On May 21, 2021, Mr. Ferguson filed a petition for a writ of mandamus in District of Columbia District Court, requesting that the court immediately order NPS to issue him “a public gathering permit to conduct 1st Amendment demonstrations on the lower plaza of the Lincoln Memorial” on the dates requested by his April 9, 2020, application. Pet. for Writ of Mandamus, Ferguson v. National Park Service, Civ. A. No. 21-1425 (D.D.C. Sept. 9, 2021), ECF No. 1-1; Compl. ¶ 36. On June 9, 2021, the court informed Mr. Ferguson that he had not filed a proposed summons. Min. Order, Ferguson, Civ. A. No. 21-1425, ECF No. 4 (June 9, 2021). On June 17, 2021, the court electronically issued a summons to NPS. Summons, Ferguson, Civ. A. No. 211425, ECF No. 5. On July 6, 2021, Mr. Ferguson filed an amended petition for a writ of mandamus. Am. Pet. for Writ of Mandamus, Ferguson, Civ. A. No. 21-1425, ECF No. 7. On August 30, NPS requested to move its deadline to respond to October 1, 2021, and the court granted the motion the next day. Mot. for Extension of Time, Ferguson, Civ. A. No. 21-1425, ECF No. 11; Ferguson Decl. ¶ 32, ECF No. 9-2. The permit application at issue had been for demonstrations from April 9 through August 9, 2021. Compl. ¶ 18. On September 8, 2021, Mr. Ferguson voluntarily dismissed the suit, August 9 having already passed without injunctive relief. Notice of Voluntary Dismissal, Ferguson, Civ. A. No. 21-1425, ECF No. 12.[4]

Mr. Ferguson has continued to seek NPS permits. While Mr. Ferguson has succeeded in receiving permits from NPS, he claims that NPS is not granting him the permits he wants. Ferguson Decl. ¶¶ 35-39. Mr. Ferguson and Ms. Owen have continued not to see eye to eye on the NPS permitting process and the regulations that govern it. Id. ¶ 40. Those disputes, however, which postdate the April 9, 2020, permit application, are not at issue in the present case.

On September 27, 2021, Mr.

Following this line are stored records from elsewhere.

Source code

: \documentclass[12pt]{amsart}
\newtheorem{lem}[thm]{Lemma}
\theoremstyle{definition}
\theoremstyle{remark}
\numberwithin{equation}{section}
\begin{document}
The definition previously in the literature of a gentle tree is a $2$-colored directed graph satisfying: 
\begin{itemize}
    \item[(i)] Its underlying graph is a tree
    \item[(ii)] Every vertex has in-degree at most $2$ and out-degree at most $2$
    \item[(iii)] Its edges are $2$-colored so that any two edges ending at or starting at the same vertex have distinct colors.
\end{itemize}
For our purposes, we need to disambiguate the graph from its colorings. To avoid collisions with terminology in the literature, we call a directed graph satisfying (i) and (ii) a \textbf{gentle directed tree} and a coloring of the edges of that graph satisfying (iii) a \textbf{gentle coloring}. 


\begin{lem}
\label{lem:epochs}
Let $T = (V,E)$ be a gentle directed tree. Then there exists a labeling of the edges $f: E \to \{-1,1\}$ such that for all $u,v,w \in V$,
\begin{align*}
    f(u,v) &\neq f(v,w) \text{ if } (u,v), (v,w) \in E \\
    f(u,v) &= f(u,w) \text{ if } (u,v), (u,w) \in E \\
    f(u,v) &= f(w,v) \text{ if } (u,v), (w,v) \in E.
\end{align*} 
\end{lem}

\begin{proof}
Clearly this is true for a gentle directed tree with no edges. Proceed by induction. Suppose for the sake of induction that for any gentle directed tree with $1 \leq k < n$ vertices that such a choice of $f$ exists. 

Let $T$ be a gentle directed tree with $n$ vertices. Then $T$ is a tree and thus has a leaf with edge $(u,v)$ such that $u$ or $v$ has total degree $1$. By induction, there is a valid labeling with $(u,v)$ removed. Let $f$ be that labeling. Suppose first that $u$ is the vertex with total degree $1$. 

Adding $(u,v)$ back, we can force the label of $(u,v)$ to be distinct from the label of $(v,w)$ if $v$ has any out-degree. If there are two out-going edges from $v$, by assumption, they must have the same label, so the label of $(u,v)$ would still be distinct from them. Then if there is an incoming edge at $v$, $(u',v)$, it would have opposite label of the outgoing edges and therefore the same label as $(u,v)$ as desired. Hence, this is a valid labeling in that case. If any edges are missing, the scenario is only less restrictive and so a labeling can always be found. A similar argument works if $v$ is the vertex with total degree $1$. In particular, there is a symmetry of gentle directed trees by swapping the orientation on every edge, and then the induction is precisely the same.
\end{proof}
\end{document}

Ferguson filed a complaint against Ms. Owen, bringing a RFRA claim and a Bivens action against her in her individual capacity for alleged deprivations of his right to religious free exercise under the First Amendment and RFRA. Compl. ¶¶ 83-116. Ms. Owen moved to dismiss pursuant to Rule 12(b)(6). Def.'s Mot. at 26. Alternatively, Ms. Owen requested summary judgment. Id.[5]

III. LEGAL STANDARD

In order to survive a Rule 12(b)(6) motion to dismiss, the plaintiff must state a claim upon which relief can be granted. Fed.R.Civ.P. 12(b)(6). [A] Rule 12(b)(6) motion does not test a plaintiff's ultimate likelihood of success on the merits; rather, it tests whether a plaintiff has properly stated a claim.” Coulibaly v Kerry, 213 F.Supp.3d 93, 123 (D.D.C. 2016). At the motion to dismiss stage, a court must assume the veracity of the complaint's factual allegations. Ashcroft v. Iqbal, 556 U.S. 662, 696 (2009) ([A] court must take the allegations as true, no matter how skeptical the court may be.”). A court need not, however, accept conclusory assertions or legal conclusions. Id. at 678; Bell...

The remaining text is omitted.